Subscribe to DSC Newsletter

The Divergence Index: A new polarization measure for ordinal categorical variables

In the statistical literature, for ordinal types of data, are known lots of indicators to measure the degree of the polarization phenomenon. Typically, many of the widely used measures of distributional variability are defined as a function of a reference point, which in some “sense” could be considered representative for the entire population. This function indicates how much all the values differ from the point that is considered “typical”.

Of all measures of variability, the variance is a well-known example that use the mean as a reference point. However, mean-based measures depend to the scale applied to the categories (Allison & Foster, 2004) and are highly sensitive to outliers. An alternative approach is to compare the distribution of an ordinal variable with that of a maximum dispersion, that is the two-point extreme distribution (i.e A distribution in which half of the population is concentrated in the lowest category and half in the top category). Using this procedure, three measures of variation for ordinal categorical data have been suggested, the Linear Order of Variation - LOV (Berry & Mielke, 1992), the Index Order of Variation - IOV (Leik, 1966) and the COV (Kvalseth, Coefficients of variations for nominal and ordinal catego...). All these indices are based on the cumulative relative frequency distribution (CDF), since this contains all the distributional information of any ordinal variable (Blair & Lacy, 1996). Consequently, none of these measures rely on ordinal assumptions about distances between categories.

At this point, the reader might wonder if this approach to dispersion is adequate to define the functional form of a polarization measure. “Why not measure the dispersion of the observed distribution as the distance from a point of minimal dispersion?”. This question has been addressed by Blair and Lacy in the article Statistics of ordinal variation (Blair & Lacy, 2000). They argue that this approach is impractical since there are as many one-point distribution as the number of categories. Therefore, it would not be clear, from which one we should calculate the distance.

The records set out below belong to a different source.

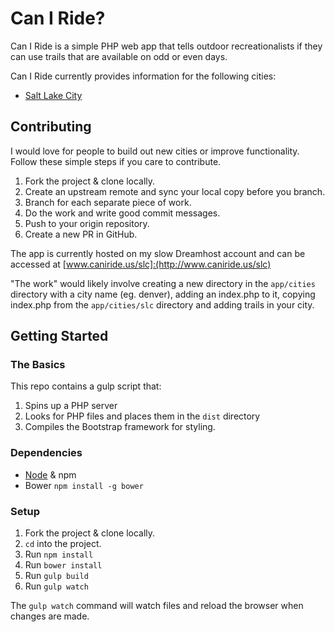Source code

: # Can I Ride?

Can I Ride is a simple PHP web app that tells outdoor recreationalists if they can use trails that are available on odd or even days. 

Can I Ride currently provides information for the following cities:

* [Salt Lake City](http://www.caniride.us/slc)

## Contributing

I would love for people to build out new cities or improve functionality. Follow these simple steps if you care to contribute.

1. Fork the project & clone locally.
2. Create an upstream remote and sync your local copy before you branch.
3. Branch for each separate piece of work.
4. Do the work and write good commit messages.
5. Push to your origin repository.
6. Create a new PR in GitHub.

The app is currently hosted on my slow Dreamhost account and can be accessed at [www.caniride.us/slc]:(http://www.caniride.us/slc)

"The work" would likely involve creating a new directory in the `app/cities` directory with a city name (eg. denver), adding an index.php to it, copying index.php from the `app/cities/slc` directory and adding trails in your city.
 
## Getting Started

### The Basics

This repo contains a gulp script that:

1. Spins up a PHP server
2. Looks for PHP files and places them in the `dist` directory
3. Compiles the Bootstrap framework for styling. 

### Dependencies

- [Node](https://nodejs.org/en/) & npm
- Bower `npm install -g bower`

### Setup

1. Fork the project & clone locally.
2. `cd` into the project.
3. Run `npm install`
4. Run `bower install`
5. Run `gulp build`
6. Run `gulp watch`

The `gulp watch` command will watch files and reload the browser when changes are made. 
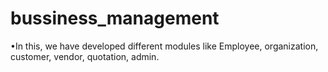 # bussiness_management
•In this, we have developed different modules like Employee, organization, customer, vendor, quotation, admin. 

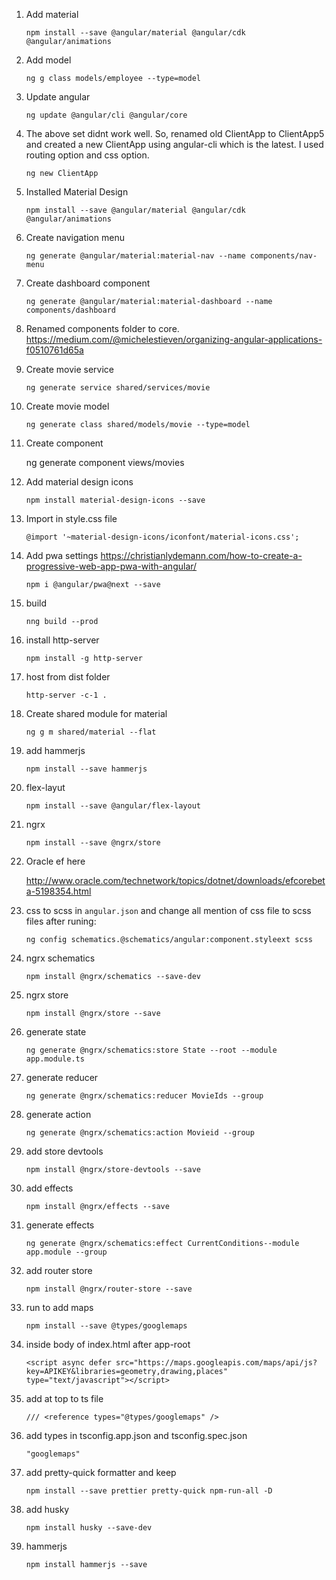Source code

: 1. Add material

    `npm install --save @angular/material @angular/cdk @angular/animations`

2. Add model

    `ng g class models/employee --type=model`

3. Update angular

    `ng update @angular/cli @angular/core`

4. The above set didnt work well. So, renamed old ClientApp to ClientApp5 and created a new ClientApp using angular-cli which is the latest. I used routing option and css option.

    `ng new ClientApp`

5. Installed Material Design

    `npm install --save @angular/material @angular/cdk @angular/animations`

6. Create navigation menu

    `ng generate @angular/material:material-nav --name components/nav-menu`

7. Create dashboard component

    `ng generate @angular/material:material-dashboard --name components/dashboard`

8. Renamed components folder to core. https://medium.com/@michelestieven/organizing-angular-applications-f0510761d65a

9. Create movie service

    `ng generate service shared/services/movie`

10. Create movie model

    `ng generate class shared/models/movie --type=model`

11. Create component

    ng generate component views/movies

12. Add material design icons

    `npm install material-design-icons --save`

13. Import in style.css file

    `@import '~material-design-icons/iconfont/material-icons.css';`

14. Add pwa settings https://christianlydemann.com/how-to-create-a-progressive-web-app-pwa-with-angular/

    `npm i @angular/pwa@next --save`

15. build

    `nng build --prod`

16. install http-server

    `npm install -g http-server`

17. host from dist folder

    `http-server -c-1 .`

18. Create shared module for material

    `ng g m shared/material --flat`

19. add hammerjs

    `npm install --save hammerjs`

20. flex-layut

    `npm install --save @angular/flex-layout`

21. ngrx

    `npm install --save @ngrx/store`

22. Oracle ef here

    http://www.oracle.com/technetwork/topics/dotnet/downloads/efcorebeta-5198354.html

23. css to scss in `angular.json` and change all mention of css file to scss files after runing:

    `ng config schematics.@schematics/angular:component.styleext scss`

24. ngrx schematics

    `npm install @ngrx/schematics --save-dev`

25. ngrx store

    `npm install @ngrx/store --save`

26. generate state

    `ng generate @ngrx/schematics:store State --root --module app.module.ts`

27. generate reducer

    `ng generate @ngrx/schematics:reducer MovieIds --group`

28. generate action

    `ng generate @ngrx/schematics:action Movieid --group`

29. add store devtools

    `npm install @ngrx/store-devtools --save`

30. add effects

    `npm install @ngrx/effects --save`

31. generate effects

    `ng generate @ngrx/schematics:effect CurrentConditions--module app.module --group`

32. add router store

    `npm install @ngrx/router-store --save`

33. run to add maps

    `npm install --save @types/googlemaps`

34. inside body of index.html after app-root

    `<script async defer src="https://maps.googleapis.com/maps/api/js?key=APIKEY&libraries=geometry,drawing,places" type="text/javascript"></script>`

35. add at top to ts file

    `/// <reference types="@types/googlemaps" />`

36. add types in tsconfig.app.json and tsconfig.spec.json

    `"googlemaps"`

37. add pretty-quick formatter and keep

    `npm install --save prettier pretty-quick npm-run-all -D`

38. add husky

    `npm install husky --save-dev`

39. hammerjs

    `npm install hammerjs --save`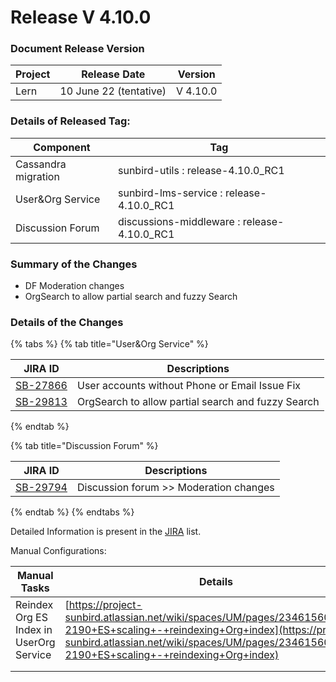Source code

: # Release V 4.10.0

### Document Release Version <a href="#document-release-version" id="document-release-version"></a>

| Project | Release Date           | Version  |
| ------- | ---------------------- | -------- |
| Lern    | 10 June 22 (tentative) | V 4.10.0 |

### Details of Released Tag:

| Component           | Tag                                          |
| ------------------- | -------------------------------------------- |
| Cassandra migration | sunbird-utils : release-4.10.0\_RC1          |
| User\&Org Service   | sunbird-lms-service : release-4.10.0\_RC1    |
| Discussion Forum    | discussions-middleware : release-4.10.0\_RC1 |

### **Summary of the Changes** <a href="#1.-summary-of-the-changes" id="1.-summary-of-the-changes"></a>



* DF Moderation changes
* OrgSearch to allow partial search and fuzzy Search

### **Details of the Changes** <a href="#2.-details-of-the-changes" id="2.-details-of-the-changes"></a>

{% tabs %}
{% tab title="User&Org Service" %}


| JIRA ID                                                           | Descriptions                                       |
| ----------------------------------------------------------------- | -------------------------------------------------- |
| [SB-27866](https://project-sunbird.atlassian.net/browse/SB-27866) | User accounts without Phone or Email Issue Fix     |
| [SB-29813](https://project-sunbird.atlassian.net/browse/SB-29813) | OrgSearch to allow partial search and fuzzy Search |
{% endtab %}

{% tab title="Discussion Forum" %}


| JIRA ID                                                           | Descriptions                           |
| ----------------------------------------------------------------- | -------------------------------------- |
| [SB-29794](https://project-sunbird.atlassian.net/browse/SB-29794) | Discussion forum >> Moderation changes |
{% endtab %}
{% endtabs %}

Detailed Information is present in the [JIRA](https://project-sunbird.atlassian.net/issues/?filter=12500) list.

Manual Configurations:

| Manual Tasks                            | Details                                                                                                                                                                                                                            | Comments               |
| --------------------------------------- | ---------------------------------------------------------------------------------------------------------------------------------------------------------------------------------------------------------------------------------- | ---------------------- |
| Reindex Org ES Index in UserOrg Service | [https://project-sunbird.atlassian.net/wiki/spaces/UM/pages/2346156058/SC-2190+ES+scaling+-+reindexing+Org+index](https://project-sunbird.atlassian.net/wiki/spaces/UM/pages/2346156058/SC-2190+ES+scaling+-+reindexing+Org+index) | New index name - orgv3 |
|                                         |                                                                                                                                                                                                                                    |                        |
|                                         |                                                                                                                                                                                                                                    |                        |
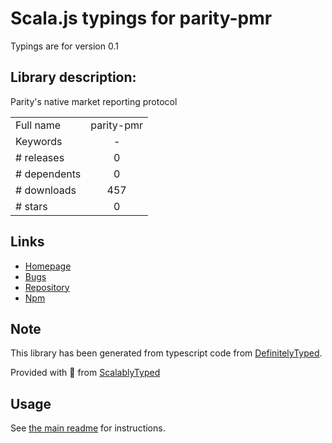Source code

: 
# Scala.js typings for parity-pmr

Typings are for version 0.1

## Library description:
Parity's native market reporting protocol

|                    |                 |
| ------------------ | :-------------: |
| Full name          | parity-pmr |
| Keywords           | - |
| # releases         | 0 |
| # dependents       | 0 |
| # downloads        | 457 |
| # stars            | 0 |

## Links
- [Homepage](https://github.com/paritytrading/node-parity-pmr#readme)
- [Bugs](https://github.com/paritytrading/node-parity-pmr/issues)
- [Repository](https://github.com/paritytrading/node-parity-pmr)
- [Npm](https://www.npmjs.com/package/parity-pmr)
    


## Note
This library has been generated from typescript code from [DefinitelyTyped](https://definitelytyped.org).

Provided with :purple_heart: from [ScalablyTyped](https://github.com/oyvindberg/ScalablyTyped)

## Usage
See [the main readme](../../readme.md) for instructions.



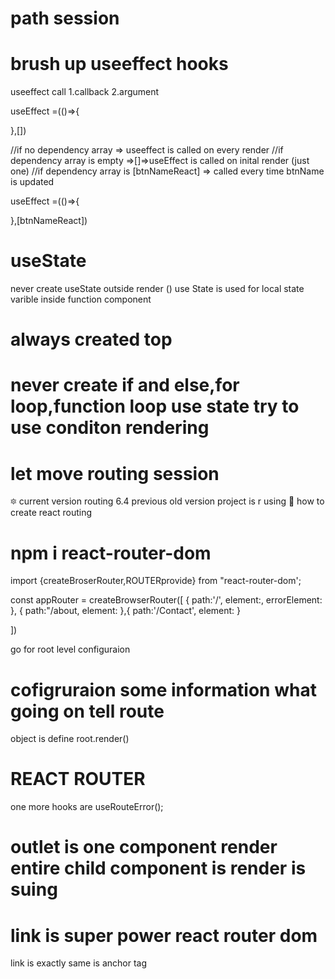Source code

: # path session

# brush up useeffect hooks
useeffect call 
1.callback 
2.argument

useEffect =(()=>{

},[])

//if no dependency array => useeffect is called on every render
//if dependency array is empty =>[]=>useEffect is called on inital render (just one)
//if dependency array is [btnNameReact] => called every time btnName is updated

useEffect =(()=>{

},[btnNameReact])
# useState
never create useState outside render ()
use State is used for local state varible inside function component

# always created top 
# never create if and else,for loop,function loop use state try to use  conditon rendering


# let move routing session
🔯 current version routing 6.4 previous old version project is r using 
🌟 how to create react routing
 # npm i react-router-dom

 import {createBroserRouter,ROUTERprovide} from "react-router-dom';

 const appRouter = createBrowserRouter([
  {
    path:'/',
    element:<Applayout/>,
    errorElement:<Error>
  },
  {
    path:"/about,
    element:<About/>
  },{
    path:'/Contact',
    element:<Contact/>
  }

 ])

 go for root level configuraion
 # cofigruraion some information what going on tell route
 object is define
root.render(<RouterProvide router={appRouter}>)

# REACT ROUTER 
one more hooks are useRouteError();
# outlet is one component render entire child component is render is suing

# link is super power react router dom
link is exactly same is anchor tag
<LInk to="/">


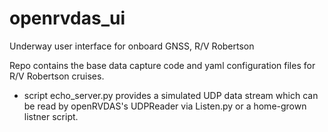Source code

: # openrvdas_ui
Underway user interface for onboard GNSS, R/V Robertson


Repo contains the base data capture code and yaml configuration files for R/V Robertson cruises.

- script echo_server.py provides a simulated UDP data stream which can be read by openRVDAS's UDPReader via Listen.py or a home-grown listner script.

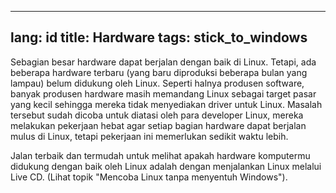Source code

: 
---
lang: id
title: Hardware
tags: stick_to_windows
---

Sebagian besar hardware dapat berjalan dengan baik di Linux. Tetapi, ada beberapa hardware terbaru
(yang baru diproduksi beberapa bulan yang lampau) belum didukung oleh Linux. Seperti halnya produsen software,
banyak produsen hardware masih memandang Linux sebagai target pasar yang kecil sehingga mereka tidak menyediakan driver untuk Linux. 
Masalah tersebut sudah dicoba untuk diatasi oleh para developer Linux, mereka melakukan pekerjaan hebat agar setiap bagian hardware dapat berjalan
mulus di Linux, tetapi pekerjaan ini memerlukan sedikit waktu lebih. 


Jalan terbaik dan termudah untuk melihat apakah hardware komputermu didukung dengan baik oleh Linux adalah
dengan menjalankan Linux melalui Live CD. (Lihat topik "Mencoba Linux tanpa menyentuh Windows").


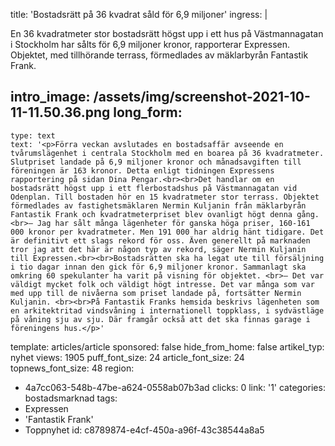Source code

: title: 'Bostadsrätt på 36 kvadrat såld för 6,9 miljoner'
ingress: |
  <p>En 36 kvadratmeter stor bostadsrätt högst upp i ett hus på Västmannagatan i Stockholm har sålts för 6,9 miljoner kronor, rapporterar Expressen. Objektet, med tillhörande terrass, förmedlades av mäklarbyrån Fantastik Frank.
  </p>
  
intro_image: /assets/img/screenshot-2021-10-11-11.50.36.png
long_form:
  -
    type: text
    text: '<p>Förra veckan avslutades en bostadsaffär avseende en tvårumslägenhet i centrala Stockholm med en boarea på 36 kvadratmeter. Slutpriset landade på 6,9 miljoner kronor och månadsavgiften till föreningen är 163 kronor. Detta enligt tidningen Expressens rapportering på sidan Dina Pengar.<br><br>Det handlar om en bostadsrätt högst upp i ett flerbostadshus på Västmannagatan vid Odenplan. Till bostaden hör en 15 kvadratmeter stor terrass. Objektet förmedlades av fastighetsmäklaren Nermin Kuljanin från mäklarbyrån Fantastik Frank och kvadratmeterpriset blev ovanligt högt denna gång. <br>– Jag har sålt många lägenheter för ganska höga priser, 160-161 000 kronor per kvadratmeter. Men 191 000 har aldrig hänt tidigare. Det är definitivt ett slags rekord för oss. Även generellt på marknaden tror jag att det här är någon typ av rekord, säger Nermin Kuljanin till Expressen.<br><br>Bostadsrätten ska ha legat ute till försäljning i tio dagar innan den gick för 6,9 miljoner kronor. Sammanlagt ska omkring 60 spekulanter ha varit på visning för objektet. <br>– Det var väldigt mycket folk och väldigt högt intresse. Det var många som var med upp till de nivåerna som priset landade på, fortsätter Nermin Kuljanin. <br><br>På Fantastik Franks hemsida beskrivs lägenheten som en arkitektritad vindsvåning i internationell toppklass, i sydvästläge på våning sju av sju. Där framgår också att det ska finnas garage i föreningens hus.</p>'
template: articles/article
sponsored: false
hide_from_home: false
artikel_typ: nyhet
views: 1905
puff_font_size: 24
article_font_size: 24
topnews_font_size: 48
region:
  - 4a7cc063-548b-47be-a624-0558ab07b3ad
clicks: 0
link: '1'
categories: bostadsmarknad
tags:
  - Expressen
  - 'Fantastik Frank'
  - Toppnyhet
id: c8789874-e4cf-450a-a96f-43c38544a8a5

Then, is there another way to compare the dispersion of a distribution that does not depend on its location? Is the space of the cumulative frequency vector the only way to represent all possible distributions?

To address this challenge, I propose a new representation of probability measures, the Bilateral Cumulative Distribution Function (BCDF), which derives from a generalization of the CDF. Basically, it is an extended CDF that can be easily obtained by folding its upper part, commonly known as survival function or complementary CDF. Unlike the CDF, this functional has a finite constant area independently of the probability distribution (pdf) and, therefore, more convenient for any distribution comparison. For the definition, properties and computation of the BCDF see Appendix A3:(Pinzari et all 2019)

On this basis, to capture the amount of fluctuations about the mean and simultaneously the local variation around the median, we completely defined the shape of a probability distribution by its BCDF autocorrelation function (BCDFA). The BCDFA is a symmetric function that attains the MAD (Median Absolute Deviation) as its maximum and preserved the variance of the pdf. It follows that the maximum extent to which a BCDFA is stretched occurs when the mass probability is evenly concentrated at the end points of the distribution. In such a configuration, the variance of any bounded probability distribution is maximum (Bathia & Chander, 2000). On the other hand, the minimum support is attained when all the values fall in a single category. The main advantage of this representation is that it is invariant to the location of a distribution and therefore is only sensitive to the distribution shape. For example, any singleton distribution will have the same BCDFA curve. Similarly, distributions with same shape but different means and medians can be represented with a unique curve.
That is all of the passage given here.